O papel do Judiciário

por Deborah Duprat, subprocuradora-geral da República e coordenadora da 6ª Câmera de Coorde3nação e Revisão do MInistério Público Federal

O direito anterior à Constituição de 1988, na linha do pensamento ilustrado e moderno que o informava, resolveu o tema da justiça com a doutrina das “esferas de liberdade” de cada indivíduo. Frases como “minha liberdade termina onde começa a liberdade do outro” desenhavam apropriações territoriais sob o signo da ubiqüidade. O termo ubiqüidade, na física, é sinônimo de exclusão: dois corpos físicos não podem ocupar o mesmo espaço ao mesmo tempo. Levado para o campo do direito, estava a significar que todo homem desloca os demais homens de seu campo de ação. A propriedade privada é o arquétipo dessa geografia de figuras geométricas, fronteiriças e excludentes entre si.

A Constituição de 1988 reconfigura, em larga medida, a noção de indivíduo, ao recuperar, para o direito, os espaços de pertencimento. É constitutivo do ser humano viver em horizontes qualificados, dentro dos quais ele se torna capaz de tomar posições, de se orientar acerca do que é bom ou ruim, do que vale ou não a pena fazer. A identidade do indivíduo é definida pelos compromissos e identificações que estabelece no seio dessa comunidade, porque ali são vividas as relações definitórias mais importantes.

Os territórios indígenas, no tratamento que lhes foi dado pelo novo texto constitucional, são concebidos como espaços indispensáveis ao exercício de direitos identitários desses grupos étnicos. As noções de etnia/cultura/território são, em larga medida, indissociáveis. Resulta inequívoca, portanto, a diferença substancial entre a propriedade privada – espaço excludente e marcado pela nota da individualidade – e o território indígena – espaço de acolhimento, em que o indivíduo encontra-se referido aos que o cercam. A prática judiciária, no entanto, tende a equiparar ambos os institutos, conferindo-lhes, de resto, tratamento processual idêntico.
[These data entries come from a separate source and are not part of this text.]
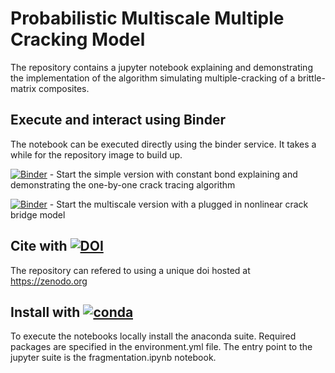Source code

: # Probabilistic Multiscale Multiple Cracking Model

The repository contains a jupyter notebook explaining and demonstrating 
the implementation of the algorithm simulating multiple-cracking 
of a brittle-matrix composites.

## Execute and interact using Binder
The notebook can be executed directly
using the binder service. It takes a while for the repository image to build up.

[![Binder](https://mybinder.org/badge.svg)](https://mybinder.org/v2/gh/bmcs-group/bmcs_fragmentation.git/master?urlpath=%2Fapps%2Ffragmentation.ipynb) - Start the simple version with constant bond explaining and demonstrating the one-by-one crack tracing algorithm

[![Binder](https://mybinder.org/badge.svg)](https://mybinder.org/v2/gh/bmcs-group/bmcs_fragmentation.git/master?urlpath=%2Fapps%2Fpmcm.ipynb) - Start the multiscale version with a plugged in nonlinear crack bridge model 

## Cite with [![DOI](https://zenodo.org/badge/265839531.svg)](https://zenodo.org/badge/latestdoi/265839531)
The repository can refered to using a unique doi hosted at https://zenodo.org 

## Install with [![conda](https://anaconda.org/anaconda/spyder/badges/installer/conda.svg)](https://www.anaconda.com)
To execute the notebooks locally install the anaconda suite. Required packages
are specified in the environment.yml file. The entry point to the jupyter suite 
is the fragmentation.ipynb notebook.
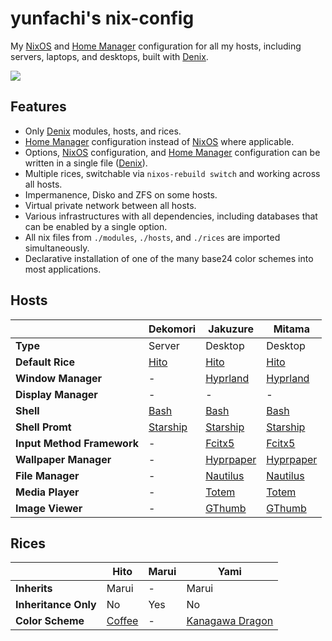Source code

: # yunfachi's nix-config

My [NixOS](https://nixos.org/) and [Home Manager](https://github.com/nix-community/home-manager) configuration for all my hosts, including servers, laptops, and desktops, built with [Denix](https://github.com/yunfachi/denix).

![](https://github.com/user-attachments/assets/fc5ab8bf-613e-496a-aec9-8418b5d06173)

## Features

- Only [Denix](https://github.com/yunfachi/denix) modules, hosts, and rices.
- [Home Manager](https://github.com/nix-community/home-manager) configuration instead of [NixOS](https://nixos.org/) where applicable.
- Options, [NixOS](https://nixos.org/) configuration, and [Home Manager](https://github.com/nix-community/home-manager) configuration can be written in a single file ([Denix](https://github.com/yunfachi/denix)).
- Multiple rices, switchable via `nixos-rebuild switch` and working across all hosts.
- Impermanence, Disko and ZFS on some hosts.
- Virtual private network between all hosts.
- Various infrastructures with all dependencies, including databases that can be enabled by a single option.
- All nix files from `./modules`, `./hosts`, and `./rices` are imported simultaneously.
- Declarative installation of one of the many base24 color schemes into most applications.

## Hosts

|                            | Dekomori                                    | Jakuzure                                      | Mitama                                        |
| -------------------------- | ------------------------------------------- | --------------------------------------------- | --------------------------------------------- |
| **Type**                   | Server                                      | Desktop                                       | Desktop                                       |
| **Default Rice**           | [Hito](./rices/hito/)                       | [Hito](./rices/hito/)                         | [Hito](./rices/hito/)                         |
| **Window Manager**         | -                                           | [Hyprland](./modules/programs/hyprland/)      | [Hyprland](./modules/programs/hyprland/)      |
| **Display Manager**        | -                                           | -                                             | -                                             |
| **Shell**                  | [Bash](./modules/programs/bash.nix)         | [Bash](./modules/programs/bash.nix)           | [Bash](./modules/programs/bash.nix)           |
| **Shell Promt**            | [Starship](./modules/programs/starship.nix) | [Starship](./modules/programs/starship.nix)   | [Starship](./modules/programs/starship.nix)   |
| **Input Method Framework** | -                                           | [Fcitx5](./modules/programs/fcitx5/)          | [Fcitx5](./modules/programs/fcitx5/)          |
| **Wallpaper Manager**      | -                                           | [Hyprpaper](./modules/services/hyprpaper.nix) | [Hyprpaper](./modules/services/hyprpaper.nix) |
| **File Manager**           | -                                           | [Nautilus](./modules/programs/nautilus.nix)   | [Nautilus](./modules/programs/nautilus.nix)   |
| **Media Player**           | -                                           | [Totem](./modules/programs/totem.nix)         | [Totem](./modules/programs/totem.nix)         |
| **Image Viewer**           | -                                           | [GThumb](./modules/programs/gthumb.nix)       | [GThumb](./modules/programs/gthumb.nix)       |

## Rices

|                      | Hito                                                                         | Marui | Yami                                                                         |
| -------------------- | ---------------------------------------------------------------------------- | ----- | ---------------------------------------------------------------------------- |
| **Inherits**         | Marui                                                                        | -     | Marui                                                                        |
| **Inheritance Only** | No                                                                           | Yes   | No                                                                           |
| **Color Scheme**     | [Coffee](./modules/config/colorschemes/schemes/coffee.nix)                   | -     | [Kanagawa Dragon](./modules/config/colorschemes/schemes/kanagawa-dragon.nix) |

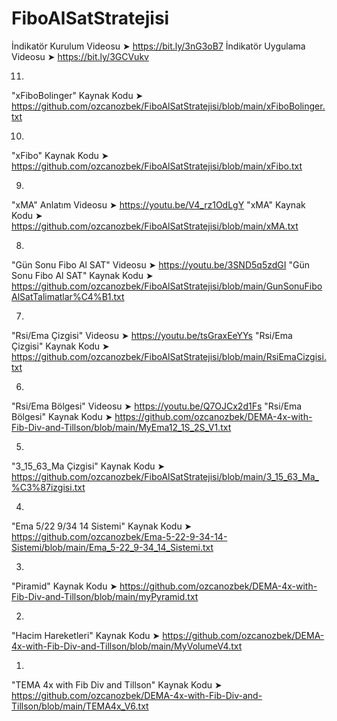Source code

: # FiboAlSatStratejisi

İndikatör Kurulum Videosu ➤ https://bit.ly/3nG3oB7
İndikatör Uygulama Videosu ➤ https://bit.ly/3GCVukv

11)
"xFiboBolinger" Kaynak Kodu  ➤ 
https://github.com/ozcanozbek/FiboAlSatStratejisi/blob/main/xFiboBolinger.txt

10)
"xFibo" Kaynak Kodu  ➤ 
https://github.com/ozcanozbek/FiboAlSatStratejisi/blob/main/xFibo.txt

9)
"xMA" Anlatım Videosu ➤ https://youtu.be/V4_rz1OdLgY
"xMA" Kaynak Kodu  ➤ 
https://github.com/ozcanozbek/FiboAlSatStratejisi/blob/main/xMA.txt

8)
"Gün Sonu Fibo Al SAT" Videosu  ➤ https://youtu.be/3SND5q5zdGI
"Gün Sonu Fibo Al SAT" Kaynak Kodu ➤ 
https://github.com/ozcanozbek/FiboAlSatStratejisi/blob/main/GunSonuFiboAlSatTalimatlar%C4%B1.txt

7)
"Rsi/Ema Çizgisi" Videosu ➤ https://youtu.be/tsGraxEeYYs
"Rsi/Ema Çizgisi" Kaynak Kodu ➤ 
https://github.com/ozcanozbek/FiboAlSatStratejisi/blob/main/RsiEmaCizgisi.txt

6)
"Rsi/Ema Bölgesi" Videosu ➤ https://youtu.be/Q7OJCx2d1Fs
"Rsi/Ema Bölgesi" Kaynak Kodu ➤ 
https://github.com/ozcanozbek/DEMA-4x-with-Fib-Div-and-Tillson/blob/main/MyEma12_1S_2S_V1.txt

5)
"3_15_63_Ma Çizgisi" Kaynak Kodu ➤ 
https://github.com/ozcanozbek/FiboAlSatStratejisi/blob/main/3_15_63_Ma_%C3%87izgisi.txt

4)
"Ema 5/22 9/34 14 Sistemi" Kaynak Kodu ➤ 
https://github.com/ozcanozbek/Ema-5-22-9-34-14-Sistemi/blob/main/Ema_5-22_9-34_14_Sistemi.txt

3)
"Piramid" Kaynak Kodu ➤ 
https://github.com/ozcanozbek/DEMA-4x-with-Fib-Div-and-Tillson/blob/main/myPyramid.txt

2)
"Hacim Hareketleri" Kaynak Kodu ➤ 
https://github.com/ozcanozbek/DEMA-4x-with-Fib-Div-and-Tillson/blob/main/MyVolumeV4.txt

1)
"TEMA 4x with Fib Div and Tillson" Kaynak Kodu ➤
https://github.com/ozcanozbek/DEMA-4x-with-Fib-Div-and-Tillson/blob/main/TEMA4x_V6.txt

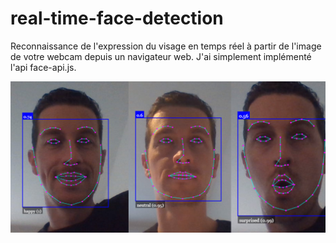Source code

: # real-time-face-detection
Reconnaissance de l'expression du visage en temps réel à partir de l'image de votre webcam depuis un navigateur web.
J'ai simplement implémenté l'api face-api.js.

![faces](https://github.com/pmartin-dev/real-time-face-detection/blob/master/example-img/faces.jpg?raw=true)
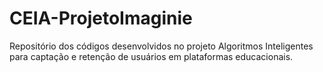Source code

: # CEIA-ProjetoImaginie
Repositório dos códigos desenvolvidos no projeto Algoritmos Inteligentes para captação e retenção de usuários em plataformas educacionais.
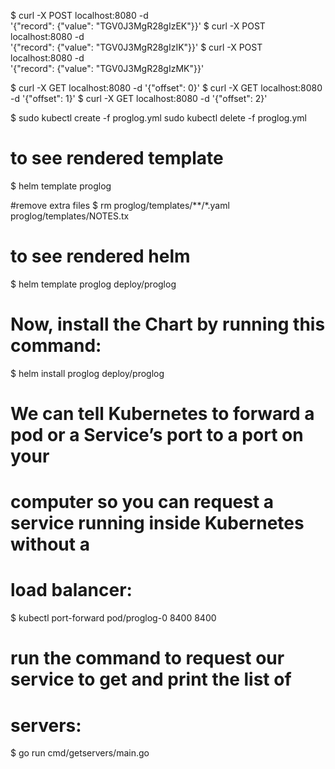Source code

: $ curl -X POST localhost:8080 -d \
'{"record": {"value": "TGV0J3MgR28gIzEK"}}'
$ curl -X POST localhost:8080 -d \
'{"record": {"value": "TGV0J3MgR28gIzIK"}}'
$ curl -X POST localhost:8080 -d \
'{"record": {"value": "TGV0J3MgR28gIzMK"}}'

$ curl -X GET localhost:8080 -d '{"offset": 0}'
$ curl -X GET localhost:8080 -d '{"offset": 1}'
$ curl -X GET localhost:8080 -d '{"offset": 2}'


$ sudo kubectl create -f proglog.yml
sudo kubectl delete -f proglog.yml

# to see rendered template
$ helm template proglog

#remove extra files
$ rm proglog/templates/**/*.yaml proglog/templates/NOTES.tx

# to see rendered helm
$ helm template proglog deploy/proglog

# Now, install the Chart by running this command:
$ helm install proglog deploy/proglog

# We can tell Kubernetes to forward a pod or a Service’s port to a port on your
# computer so you can request a service running inside Kubernetes without a
# load balancer:
$ kubectl port-forward pod/proglog-0 8400 8400

# run the command to request our service to get and print the list of
# servers:
$ go run cmd/getservers/main.go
A situação mais recorrente é o manejo de ações possessórias em face de territórios indígenas. Citem-se, como exemplos mais recentes, as inúmeras liminares concedidas a favor de particulares em território tradicional dos Pataxó Hã-hã-hãe, na Bahia, na área indígena Raposa Serra do Sol, em Roraima, e em diversas áreas indígenas no Mato Grosso do Sul.
Uma ação vocacionada à tutela de direito de cunho nitidamente civilista neutraliza a disciplina constitucional dos territórios indígenas, porque a luta processual se desenvolve sob controle das normas constitutivas daquele campo e valendo-se apenas das armas nele autorizadas. Assim, elementos tais como posse velha, ocupação física, passam a ser acriticamente definitórios de direitos possessórios.1


Outro dado, bastante eloqüente em ações desse tipo, é a própria definição de posse. Não cuida o julgador de examinar que as partes contrapostas pertencem a comunidades lingüisticas distintas. Há um estreito vínculo entre identidade e interlocução, reconhecido pela própria Constituição (art. 216,  I e II: formas de expressão e modos de criar, fazer e viver). É nesses espaços comuns de vida que se estabelece o acordo de significados. Ou, talvez melhor dito, o uso da linguagem é que ativa esse espaço comum. Daí a expressão de Wittgenstein, de que o acordo de significados envolve o acordo de juízos. Só por meio da experiência comum posso avaliar e definir o que são a raiva, o amor, a lua, a terra, e... a posse. Cada um desses elementos é significado de forma própria em cada comunidade de falantes, a partir de sua experiência de vida, quotidianamente renovada. No entanto, no debate processual, apenas a definição oficial de posse é levada em consideração. Desconhece-se, por exemplo, que, para os Guarani, o tekoha é uma instituição divina criada por Ñande Ru (Melià et Alii, 1976:218). Deles desalojados com a chegada do homem branco, procuram ali permanecer, inclusive trabalhando para este nos ervais e em roças.2 Consideram-se, dessa forma, de posse de seu território tradicional. A visão naturalizada da posse civil, apresentada como evidente, estabelecida de uma vez por todas, fora de discussão, escamoteia o fato de que toda e qualquer definição oficial importa em adoção de um determinado ponto-de-vista e o descarte de visões concorrentes.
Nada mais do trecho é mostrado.